Ensuring Data Science Strategy Success: Essential Technologies for a Modern Data Architecture - dummies

Ensuring Data Science Strategy Success: Essential Technologies for a Modern Data Architecture

By Ulrika Jägare

Your data science strategy will have a higher likelihood of success if you are taking the time to implement modern data architecture. The drive today is to refactor the enterprise technology platform to enable faster, easier, more flexible access to large volumes of precious data. This refactoring is no small undertaking and is usually sparked by a shifting set of key business drivers. Simply put, the data architectures that have dominated enterprise IT for nearly 30 years can no longer handle the workloads needed to drive data-driven businesses forward.

Organizations have long been constrained in their use of data by incompatible formats, limitations of traditional databases, and the inability to flexibly combine data from multiple sources. New technologies are now starting to deliver on the promise to change all that. Improving the deployment model of software is one major step to removing barriers to data usage. Greater data agility also requires more flexible databases and more scalable real-time streaming platforms. In fact, no fewer than seven foundational technologies are needed to deliver a flexible, real-time modern data architecture to the enterprise. These seven key technologies are described below.

Data science strategy: NoSQL databases

The relational database management system (RDBMS) has dominated the database market for nearly 30 years, yet the traditional relational database has been shown to be less than adequate in handling the ever-growing data volumes and the accelerated pace at which data must be handled. NoSQL databases — “no SQL” because it’s decidedly nonrelational — have been taking over because of their speed and ability to scale. They provide a mechanism for storage and retrieval of data that is modeled in means other than the tabular relations used in relational databases. Because of their speed, NoSQL databases are increasingly used in big data and real-time web applications.
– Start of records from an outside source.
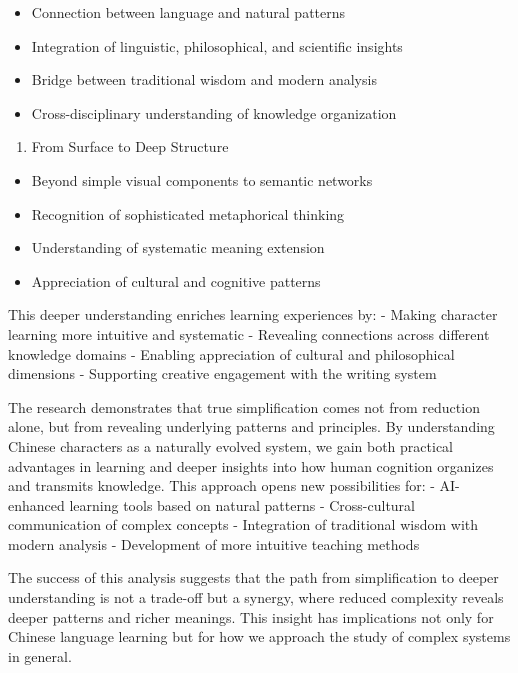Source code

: \documentclass[11pt,letterpaper]{article}
\begin{document}
\begin{itemize}
\tightlist
\item
  Connection between language and natural patterns
\item
  Integration of linguistic, philosophical, and scientific insights
\item
  Bridge between traditional wisdom and modern analysis
\item
  Cross-disciplinary understanding of knowledge organization
\end{itemize}

\begin{enumerate}
\def\labelenumi{\arabic{enumi}.}
\setcounter{enumi}{3}
\tightlist
\item
  From Surface to Deep Structure
\end{enumerate}

\begin{itemize}
\tightlist
\item
  Beyond simple visual components to semantic networks
\item
  Recognition of sophisticated metaphorical thinking
\item
  Understanding of systematic meaning extension
\item
  Appreciation of cultural and cognitive patterns
\end{itemize}

This deeper understanding enriches learning experiences by: - Making
character learning more intuitive and systematic - Revealing connections
across different knowledge domains - Enabling appreciation of cultural
and philosophical dimensions - Supporting creative engagement with the
writing system

The research demonstrates that true simplification comes not from
reduction alone, but from revealing underlying patterns and principles.
By understanding Chinese characters as a naturally evolved system, we
gain both practical advantages in learning and deeper insights into how
human cognition organizes and transmits knowledge. This approach opens
new possibilities for: - AI-enhanced learning tools based on natural
patterns - Cross-cultural communication of complex concepts -
Integration of traditional wisdom with modern analysis - Development of
more intuitive teaching methods

The success of this analysis suggests that the path from simplification
to deeper understanding is not a trade-off but a synergy, where reduced
complexity reveals deeper patterns and richer meanings. This insight has
implications not only for Chinese language learning but for how we
approach the study of complex systems in general.
\end{document}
NoSQL databases offer a simplicity of design, simpler horizontal scaling to clusters of machines (a real problem for relational databases), and finer control over availability. The data architecture structures used by NoSQL databases (key-value, wide column, graph, or document, for example) are different from those used by default in relational databases, making some operations faster in NoSQL. The particular suitability of a given NoSQL database depends on the problem it must solve. Sometimes the data structures used by NoSQL databases are also viewed as more flexible than relational database tables.

Data science strategy: Real-time streaming platforms

Responding to customers in real-time is critical to the customer experience. It’s no mystery why consumer-facing industries —Business-to-Consumer (B2C) setups, in other words — have experienced massive disruption in the past ten years. It has everything to do with the ability of companies to react to the user in real-time. Telling a customer that you will have an offer ready in 24 hours is no good because they will have already executed the decision they made 23 hours ago. Moving to a real-time model requires event streaming.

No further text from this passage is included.